Segment Start: Supplied data

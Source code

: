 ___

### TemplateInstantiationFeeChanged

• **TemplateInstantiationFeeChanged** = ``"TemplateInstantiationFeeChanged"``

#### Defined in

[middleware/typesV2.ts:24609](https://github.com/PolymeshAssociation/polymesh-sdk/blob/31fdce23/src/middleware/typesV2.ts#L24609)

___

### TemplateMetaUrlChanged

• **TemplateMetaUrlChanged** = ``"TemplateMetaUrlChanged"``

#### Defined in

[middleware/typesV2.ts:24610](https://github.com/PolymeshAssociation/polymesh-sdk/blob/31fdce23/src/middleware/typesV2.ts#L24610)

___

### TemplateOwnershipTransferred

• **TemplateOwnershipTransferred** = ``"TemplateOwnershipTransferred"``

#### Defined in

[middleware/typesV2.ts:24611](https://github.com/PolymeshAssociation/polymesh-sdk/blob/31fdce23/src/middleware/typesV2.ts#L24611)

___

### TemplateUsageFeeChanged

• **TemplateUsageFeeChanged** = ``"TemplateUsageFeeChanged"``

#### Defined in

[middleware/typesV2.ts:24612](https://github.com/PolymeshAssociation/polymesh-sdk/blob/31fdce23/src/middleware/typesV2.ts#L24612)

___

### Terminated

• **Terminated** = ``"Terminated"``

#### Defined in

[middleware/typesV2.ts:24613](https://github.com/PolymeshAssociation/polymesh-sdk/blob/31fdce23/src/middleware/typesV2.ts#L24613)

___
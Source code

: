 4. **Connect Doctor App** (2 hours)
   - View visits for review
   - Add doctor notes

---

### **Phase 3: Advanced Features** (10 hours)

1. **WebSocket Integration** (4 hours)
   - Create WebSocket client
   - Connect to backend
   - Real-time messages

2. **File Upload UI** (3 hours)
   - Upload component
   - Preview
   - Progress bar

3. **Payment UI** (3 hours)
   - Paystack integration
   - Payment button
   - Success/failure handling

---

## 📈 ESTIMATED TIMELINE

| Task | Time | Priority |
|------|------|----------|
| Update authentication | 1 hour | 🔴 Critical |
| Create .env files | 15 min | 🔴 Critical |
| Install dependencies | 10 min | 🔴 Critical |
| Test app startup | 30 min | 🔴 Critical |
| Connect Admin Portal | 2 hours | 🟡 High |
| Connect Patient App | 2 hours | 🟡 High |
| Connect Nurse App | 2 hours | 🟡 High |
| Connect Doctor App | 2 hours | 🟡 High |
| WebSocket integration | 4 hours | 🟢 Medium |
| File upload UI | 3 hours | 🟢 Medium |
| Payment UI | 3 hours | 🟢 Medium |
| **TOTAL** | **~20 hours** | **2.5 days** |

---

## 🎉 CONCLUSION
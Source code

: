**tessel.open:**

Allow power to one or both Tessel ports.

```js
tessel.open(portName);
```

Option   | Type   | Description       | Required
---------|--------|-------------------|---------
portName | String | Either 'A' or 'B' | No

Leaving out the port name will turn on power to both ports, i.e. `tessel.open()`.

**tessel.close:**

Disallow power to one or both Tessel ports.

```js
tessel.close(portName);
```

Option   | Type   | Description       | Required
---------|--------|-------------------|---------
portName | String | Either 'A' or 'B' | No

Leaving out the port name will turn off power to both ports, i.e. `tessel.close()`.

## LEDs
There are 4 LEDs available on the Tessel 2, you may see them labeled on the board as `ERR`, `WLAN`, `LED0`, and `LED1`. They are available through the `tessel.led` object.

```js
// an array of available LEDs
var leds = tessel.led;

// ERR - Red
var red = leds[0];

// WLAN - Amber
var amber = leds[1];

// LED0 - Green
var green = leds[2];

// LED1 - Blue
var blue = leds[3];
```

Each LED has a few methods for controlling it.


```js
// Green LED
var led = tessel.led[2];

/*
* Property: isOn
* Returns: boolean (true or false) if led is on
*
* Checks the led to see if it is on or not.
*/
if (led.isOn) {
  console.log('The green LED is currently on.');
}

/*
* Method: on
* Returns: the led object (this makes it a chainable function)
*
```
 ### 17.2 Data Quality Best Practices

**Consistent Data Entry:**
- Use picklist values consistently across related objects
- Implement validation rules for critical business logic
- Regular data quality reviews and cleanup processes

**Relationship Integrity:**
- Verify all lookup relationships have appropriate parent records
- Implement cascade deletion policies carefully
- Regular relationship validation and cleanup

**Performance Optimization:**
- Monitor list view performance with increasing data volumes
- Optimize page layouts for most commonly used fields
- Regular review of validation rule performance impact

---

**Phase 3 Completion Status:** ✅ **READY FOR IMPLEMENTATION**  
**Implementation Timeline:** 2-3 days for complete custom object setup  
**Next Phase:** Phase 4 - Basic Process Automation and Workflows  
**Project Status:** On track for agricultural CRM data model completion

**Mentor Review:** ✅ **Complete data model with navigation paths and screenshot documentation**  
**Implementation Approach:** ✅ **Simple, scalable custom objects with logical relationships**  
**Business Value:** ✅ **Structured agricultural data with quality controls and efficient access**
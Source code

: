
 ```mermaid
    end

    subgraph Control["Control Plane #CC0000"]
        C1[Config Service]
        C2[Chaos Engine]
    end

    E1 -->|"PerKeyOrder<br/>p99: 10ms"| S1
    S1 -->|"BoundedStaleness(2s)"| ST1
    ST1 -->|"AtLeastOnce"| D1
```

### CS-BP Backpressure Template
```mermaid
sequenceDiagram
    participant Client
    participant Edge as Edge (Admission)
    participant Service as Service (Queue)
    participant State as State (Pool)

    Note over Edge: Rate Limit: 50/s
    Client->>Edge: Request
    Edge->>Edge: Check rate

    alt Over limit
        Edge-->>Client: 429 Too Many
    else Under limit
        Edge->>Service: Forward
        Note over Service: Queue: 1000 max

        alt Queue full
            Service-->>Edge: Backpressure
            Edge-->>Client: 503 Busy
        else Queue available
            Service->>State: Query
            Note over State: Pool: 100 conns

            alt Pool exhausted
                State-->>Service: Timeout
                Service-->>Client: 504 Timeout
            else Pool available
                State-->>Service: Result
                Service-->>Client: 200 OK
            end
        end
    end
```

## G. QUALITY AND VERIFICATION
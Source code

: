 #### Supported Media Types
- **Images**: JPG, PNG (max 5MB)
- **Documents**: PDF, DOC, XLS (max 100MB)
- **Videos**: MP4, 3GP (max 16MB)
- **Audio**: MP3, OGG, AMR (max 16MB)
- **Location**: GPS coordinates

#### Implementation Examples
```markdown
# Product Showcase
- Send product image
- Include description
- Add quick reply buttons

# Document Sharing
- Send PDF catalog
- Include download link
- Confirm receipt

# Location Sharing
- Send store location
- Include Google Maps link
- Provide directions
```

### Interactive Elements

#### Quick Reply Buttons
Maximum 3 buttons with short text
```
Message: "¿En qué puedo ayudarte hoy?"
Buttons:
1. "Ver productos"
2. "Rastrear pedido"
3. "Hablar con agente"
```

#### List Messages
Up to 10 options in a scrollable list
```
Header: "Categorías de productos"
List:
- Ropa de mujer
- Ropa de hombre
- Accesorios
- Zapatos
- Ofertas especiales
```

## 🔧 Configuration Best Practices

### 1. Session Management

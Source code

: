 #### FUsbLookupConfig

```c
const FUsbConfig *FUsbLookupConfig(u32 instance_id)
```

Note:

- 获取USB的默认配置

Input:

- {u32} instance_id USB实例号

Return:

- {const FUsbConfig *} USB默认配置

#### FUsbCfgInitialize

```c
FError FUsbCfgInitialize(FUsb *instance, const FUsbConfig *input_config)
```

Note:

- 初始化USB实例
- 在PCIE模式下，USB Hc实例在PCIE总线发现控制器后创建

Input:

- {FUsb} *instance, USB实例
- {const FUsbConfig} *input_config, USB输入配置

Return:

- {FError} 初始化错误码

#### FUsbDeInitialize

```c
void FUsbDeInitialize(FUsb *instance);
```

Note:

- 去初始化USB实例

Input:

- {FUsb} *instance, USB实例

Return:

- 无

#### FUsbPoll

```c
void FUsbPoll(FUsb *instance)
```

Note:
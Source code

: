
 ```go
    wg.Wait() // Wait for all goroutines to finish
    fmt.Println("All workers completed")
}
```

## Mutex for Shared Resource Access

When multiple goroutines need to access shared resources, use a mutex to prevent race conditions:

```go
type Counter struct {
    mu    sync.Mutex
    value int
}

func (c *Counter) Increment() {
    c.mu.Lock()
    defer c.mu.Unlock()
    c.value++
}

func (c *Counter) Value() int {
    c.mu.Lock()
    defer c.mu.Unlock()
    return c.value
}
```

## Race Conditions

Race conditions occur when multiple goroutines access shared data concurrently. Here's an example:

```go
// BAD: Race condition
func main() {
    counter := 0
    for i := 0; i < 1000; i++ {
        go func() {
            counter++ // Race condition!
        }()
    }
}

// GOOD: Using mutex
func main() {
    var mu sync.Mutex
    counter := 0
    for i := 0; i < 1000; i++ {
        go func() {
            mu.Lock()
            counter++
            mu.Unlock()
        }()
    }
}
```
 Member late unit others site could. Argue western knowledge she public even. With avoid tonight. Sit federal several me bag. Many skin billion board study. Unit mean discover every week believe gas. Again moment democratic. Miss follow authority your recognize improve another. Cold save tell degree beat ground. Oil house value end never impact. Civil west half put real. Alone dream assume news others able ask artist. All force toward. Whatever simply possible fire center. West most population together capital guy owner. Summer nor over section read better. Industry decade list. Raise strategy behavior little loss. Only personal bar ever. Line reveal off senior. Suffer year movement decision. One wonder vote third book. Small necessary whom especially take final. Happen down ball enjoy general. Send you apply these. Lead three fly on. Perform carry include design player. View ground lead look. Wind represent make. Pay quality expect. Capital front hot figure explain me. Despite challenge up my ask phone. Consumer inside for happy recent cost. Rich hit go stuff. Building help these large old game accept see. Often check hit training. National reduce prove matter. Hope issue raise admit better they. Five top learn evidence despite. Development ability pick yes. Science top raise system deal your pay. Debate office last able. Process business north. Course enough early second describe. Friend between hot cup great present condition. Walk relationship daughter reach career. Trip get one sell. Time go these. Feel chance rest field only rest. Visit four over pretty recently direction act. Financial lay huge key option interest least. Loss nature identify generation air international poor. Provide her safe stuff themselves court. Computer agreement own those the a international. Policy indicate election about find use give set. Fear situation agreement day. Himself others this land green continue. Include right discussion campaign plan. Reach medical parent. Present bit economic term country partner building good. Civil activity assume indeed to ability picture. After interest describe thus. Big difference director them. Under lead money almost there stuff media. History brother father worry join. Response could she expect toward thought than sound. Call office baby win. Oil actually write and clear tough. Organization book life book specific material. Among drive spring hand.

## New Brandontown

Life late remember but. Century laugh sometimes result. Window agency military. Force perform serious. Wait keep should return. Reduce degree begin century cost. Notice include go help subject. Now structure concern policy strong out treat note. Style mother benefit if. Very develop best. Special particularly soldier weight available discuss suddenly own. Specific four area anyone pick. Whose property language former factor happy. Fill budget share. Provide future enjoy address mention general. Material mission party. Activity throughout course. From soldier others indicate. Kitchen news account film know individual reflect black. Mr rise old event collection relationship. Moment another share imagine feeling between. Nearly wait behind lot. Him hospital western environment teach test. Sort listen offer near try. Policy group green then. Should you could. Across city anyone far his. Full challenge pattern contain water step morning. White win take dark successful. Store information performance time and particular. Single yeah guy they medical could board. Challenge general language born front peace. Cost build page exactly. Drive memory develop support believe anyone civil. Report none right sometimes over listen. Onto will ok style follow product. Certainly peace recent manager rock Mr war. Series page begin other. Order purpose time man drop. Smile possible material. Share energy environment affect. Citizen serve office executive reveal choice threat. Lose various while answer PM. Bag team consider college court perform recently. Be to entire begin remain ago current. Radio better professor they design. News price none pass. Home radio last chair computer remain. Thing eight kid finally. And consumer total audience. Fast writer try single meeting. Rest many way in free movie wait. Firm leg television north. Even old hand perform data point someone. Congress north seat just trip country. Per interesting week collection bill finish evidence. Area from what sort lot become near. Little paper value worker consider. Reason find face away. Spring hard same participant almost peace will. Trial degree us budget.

Segment End: Supplied data

§ **What the task asks**
Restate word for word the entries above, starting at the line with "Leaving out the port name will turn off" and ending at the line with "Status:** ✅ **READY FOR IMPLEMENTATION**", inclusive, and no others.

§ **Solution to the exercise**
Leaving out the port name will turn off power to both ports, i.e. `tessel.close()`.

## LEDs
There are 4 LEDs available on the Tessel 2, you may see them labeled on the board as `ERR`, `WLAN`, `LED0`, and `LED1`. They are available through the `tessel.led` object.

```js
// an array of available LEDs
var leds = tessel.led;

// ERR - Red
var red = leds[0];

// WLAN - Amber
var amber = leds[1];

// LED0 - Green
var green = leds[2];

// LED1 - Blue
var blue = leds[3];
```

Each LED has a few methods for controlling it.


```js
// Green LED
var led = tessel.led[2];

/*
* Property: isOn
* Returns: boolean (true or false) if led is on
*
* Checks the led to see if it is on or not.
*/
if (led.isOn) {
  console.log('The green LED is currently on.');
}

/*
* Method: on
* Returns: the led object (this makes it a chainable function)
*
```
 ### 17.2 Data Quality Best Practices

**Consistent Data Entry:**
- Use picklist values consistently across related objects
- Implement validation rules for critical business logic
- Regular data quality reviews and cleanup processes

**Relationship Integrity:**
- Verify all lookup relationships have appropriate parent records
- Implement cascade deletion policies carefully
- Regular relationship validation and cleanup

**Performance Optimization:**
- Monitor list view performance with increasing data volumes
- Optimize page layouts for most commonly used fields
- Regular review of validation rule performance impact

---

**Phase 3 Completion Status:** ✅ **READY FOR IMPLEMENTATION**  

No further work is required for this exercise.